The goal here is an exact copy of the entries below, without their pictures.

>>>>>

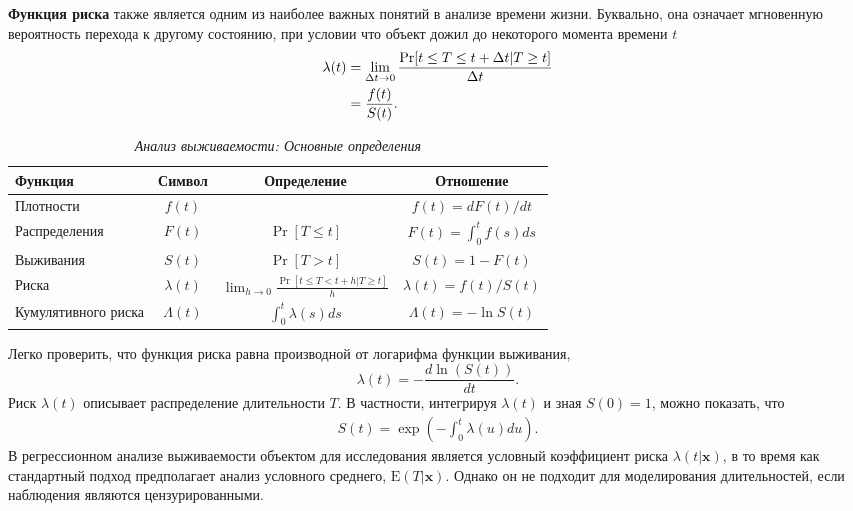 \textbf{Функция риска} %
также является одним из наиболее важных понятий в анализе времени жизни. Буквально, она означает мгновенную вероятность перехода к другому состоянию, при условии что объект дожил до некоторого момента времени $t$
    \begin{align}
    \label{eq:17.4}
    \lambda(t) &= \lim_{\Delta t \rightarrow 0} \frac{\Pr [t \le T \le t+ \Delta t | T \ge t] }{\Delta t}\\
    &= \frac{f(t)}{S(t)}. \notag
    \end{align}

    \begin{table}[!ht]\caption{\textit{Анализ выживаемости: Основные определения}}\label{tab:17.1}
    \begin{center}
\begin{tabular}{lccc}
\hline \hline
Функция             & Символ        & Определение                                                    & Отношение\\
\hline
Плотности           & $f(t)$        &                                                                & $f(t)=dF(t)/dt$\\
Распределения       & $F(t)$        & $\Pr[T \le t]$                                                 & $F(t)=\int_{0}^{t} f(s)ds$ \\
Выживания           & $S(t)$        & $\Pr[T>t]$                                                     & $S(t)=1-F(t)$ \\
Риска               & $\lambda(t)$  & $\lim_{h \rightarrow 0} \frac{\Pr[t \le T < t+h|T \ge t]}{h}$  & $\lambda(t)=f(t)/S(t)$ \\
Кумулятивного риска & $\Lambda(t)$  & $\int_{0}^{t}\lambda(s)ds$                                     & $\Lambda(t)=-\ln S(t)$ \\
\hline \hline
    \end{tabular}
    \end{center}
    \end{table}
Легко проверить, что функция риска равна производной от логарифма функции выживания,
    $$\lambda(t) = - \frac{d \ln(S(t))}{dt}.$$
Риск $\lambda(t)$ описывает распределение длительности $T$. В частности, интегрируя $\lambda(t)$ и зная $S(0)=1$, можно показать, что
    \begin{align}
    \label{eq:17.5}
    S(t) = \exp{ \left( -\int^{t}_{0}\lambda(u)du \right)}.
    \end{align}
В регрессионном анализе выживаемости объектом для исследования является условный коэффициент риска $\lambda(t|\mathbf{x})$, в то время как стандартный подход предполагает анализ условного среднего, $\mathrm{E}(T|\mathbf{x})$. Однако он не подходит для моделирования длительностей, если наблюдения являются цензурированными.

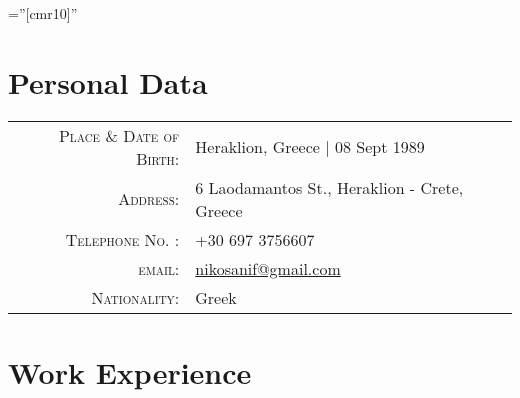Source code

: \documentclass[11pt]{article}
\begin{document}

\font\fb=''[cmr10]'' 

\par{\par}
\par{\par}
\bigskip

\section{Personal Data}

\begin{tabular}{rl}
    \textsc{Place \& Date of Birth:}    & Heraklion, Greece | 08 Sept 1989 \\
    \textsc{Address:}                   & 6 Laodamantos St., Heraklion - Crete, Greece \\
    \textsc{Telephone No. :}            & +30 697 3756607 \\
    \textsc{email:}                     & \href{mailto:nikosanif@gmail.com}{nikosanif@gmail.com} \\
    \textsc{Nationality:}               & Greek \\
\end{tabular}

\section{Work Experience}
\end{document}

<<<<<

Expected answer:
 \textbf{Функция риска} %
также является одним из наиболее важных понятий в анализе времени жизни. Буквально, она означает мгновенную вероятность перехода к другому состоянию, при условии что объект дожил до некоторого момента времени $t$
    \begin{align}
    \label{eq:17.4}
    \lambda(t) &= \lim_{\Delta t \rightarrow 0} \frac{\Pr [t \le T \le t+ \Delta t | T \ge t] }{\Delta t}\\
    &= \frac{f(t)}{S(t)}. \notag
    \end{align}

    \begin{table}[!ht]\caption{\textit{Анализ выживаемости: Основные определения}}\label{tab:17.1}
    \begin{center}
\begin{tabular}{lccc}
\hline \hline
Функция             & Символ        & Определение                                                    & Отношение\\
\hline
Плотности           & $f(t)$        &                                                                & $f(t)=dF(t)/dt$\\
Распределения       & $F(t)$        & $\Pr[T \le t]$                                                 & $F(t)=\int_{0}^{t} f(s)ds$ \\
Выживания           & $S(t)$        & $\Pr[T>t]$                                                     & $S(t)=1-F(t)$ \\
Риска               & $\lambda(t)$  & $\lim_{h \rightarrow 0} \frac{\Pr[t \le T < t+h|T \ge t]}{h}$  & $\lambda(t)=f(t)/S(t)$ \\
Кумулятивного риска & $\Lambda(t)$  & $\int_{0}^{t}\lambda(s)ds$                                     & $\Lambda(t)=-\ln S(t)$ \\
\hline \hline
    \end{tabular}
    \end{center}
    \end{table}
Легко проверить, что функция риска равна производной от логарифма функции выживания,
    $$\lambda(t) = - \frac{d \ln(S(t))}{dt}.$$
Риск $\lambda(t)$ описывает распределение длительности $T$. В частности, интегрируя $\lambda(t)$ и зная $S(0)=1$, можно показать, что
    \begin{align}
    \label{eq:17.5}
    S(t) = \exp{ \left( -\int^{t}_{0}\lambda(u)du \right)}.
    \end{align}
В регрессионном анализе выживаемости объектом для исследования является условный коэффициент риска $\lambda(t|\mathbf{x})$, в то время как стандартный подход предполагает анализ условного среднего, $\mathrm{E}(T|\mathbf{x})$. Однако он не подходит для моделирования длительностей, если наблюдения являются цензурированными.

Source code

: \documentclass[11pt]{article}
\begin{document}

\font\fb=''[cmr10]'' 

\par{\par}
\par{\par}
\bigskip

\section{Personal Data}

\begin{tabular}{rl}
    \textsc{Place \& Date of Birth:}    & Heraklion, Greece | 08 Sept 1989 \\
    \textsc{Address:}                   & 6 Laodamantos St., Heraklion - Crete, Greece \\
    \textsc{Telephone No. :}            & +30 697 3756607 \\
    \textsc{email:}                     & \href{mailto:nikosanif@gmail.com}{nikosanif@gmail.com} \\
    \textsc{Nationality:}               & Greek \\
\end{tabular}

\section{Work Experience}
\end{document}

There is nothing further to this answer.